I read the above comments, from my understanding, the concern is mostly about whether it is appropriate to coupe [Concrete]Bytecode
with the original bytecode. I don't have enough understanding of the library to give a perfect answer, but perhaps we can consider a different approach.
So, we are concerned about having things coupled, how about create a separete class specifically for handling mapping, and leave [Concrete]Bytecode
unchanged.
For example, a class called BytecodeMapper
mapper = BytecodeMapper(my_func.f_code)
bc: Bytecode = mapper.get_bytecode()
cbc: ConcreteBytecode = mapper.get_concrete_bytecode()
# For offset
mapper.find_instr_by_offset(int) # returns a Instr
mapper.find_concrete_instr_by_offset(int) # returns a ConcreteInstr
mapper.get_offset(Union[Instr, ConcreteInstr])
# For lineno
mapper.find_instrs_by_lineno(int) # returns a list of Instr
mapper.find_concrete_instrs_by_lineno(int) # returns a list of ConcreteInstr
mapper.get_lineno(Union[Instr, ConcreteInstr])

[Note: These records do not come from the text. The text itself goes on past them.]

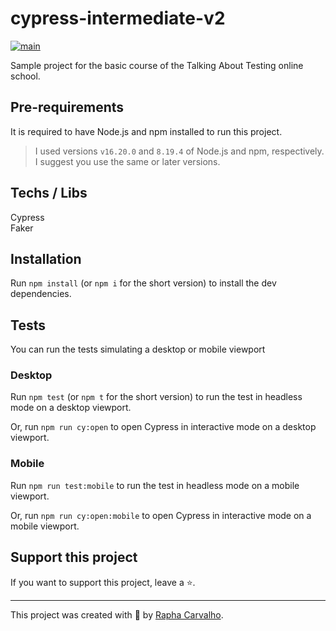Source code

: # cypress-intermediate-v2

[![main](https://github.com/wlsf82/cy-data-test/actions/workflows/ci.yml/badge.svg)](https://github.com/RaphaelCarvalho07/cypress-basico-v2/actions)

Sample project for the basic course of the Talking About Testing online school.

## Pre-requirements

It is required to have Node.js and npm installed to run this project.

> I used versions `v16.20.0` and `8.19.4` of Node.js and npm, respectively. I suggest you use the same or later versions.

## Techs / Libs
Cypress  
Faker

## Installation

Run `npm install` (or `npm i` for the short version) to install the dev dependencies.

## Tests
You can run the tests simulating a desktop or mobile viewport

### Desktop
Run `npm test` (or `npm t` for the short version) to run the test in headless mode on a desktop viewport.

Or, run `npm run cy:open` to open Cypress in interactive mode on a desktop viewport.

### Mobile
Run `npm run test:mobile` to run the test in headless mode on a mobile viewport.

Or, run `npm run cy:open:mobile` to open Cypress in interactive mode on a mobile viewport.

## Support this project

If you want to support this project, leave a ⭐.

___

This project was created with 💚 by [Rapha Carvalho](https://www.linkedin.com/in/raphael-carvalho-675147130/).
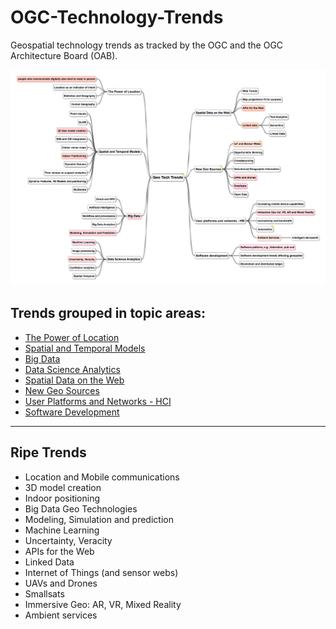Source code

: # OGC-Technology-Trends
Geospatial technology trends as tracked by the OGC and the OGC Architecture Board (OAB).  

![Tech Trends](images/20170317GeoTechTrends.png "Tech Trends Mind Map")

## Trends grouped in topic areas:

   * [The Power of Location](chapter-01.adoc)
   * [Spatial and Temporal Models](chapter-02)
   * [Big Data](chapter-03)
   * [Data Science Analytics](chapter-04)
   * [Spatial Data on the Web](chapter-05)
   * [New Geo Sources](chapter-06)
   * [User Platforms and Networks - HCI](chapter-07)
   * [Software Development](chapter-08)

___________

## Ripe Trends

* Location and Mobile communications
* 3D model creation
* Indoor positioning
* Big Data Geo Technologies
* Modeling, Simulation and prediction
* Machine Learning
* Uncertainty, Veracity
* APIs for the Web
* Linked Data
* Internet of Things (and sensor webs)
* UAVs and Drones
* Smallsats
* Immersive Geo: AR, VR, Mixed Reality
* Ambient services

You can do whatever you want with the returned Bytecode
object. When get_offset
or get_lineno
is called, it checks whether the passed in instr actually comes from this mapper(aka is
, not ==
). If not, just return None
.
from bytecode.
Yes but we have to make it very clear in the documentation. Furthermore, we could provide methods on the bytecode to update the offset (and lineno) to the value they will take in the synthesized code object.
from bytecode.
I have mixed feelings on this. When I was trying to address the problem is branch offsets expanding to need an additional byte, I found myself wishing many times for a code offset on the instructions.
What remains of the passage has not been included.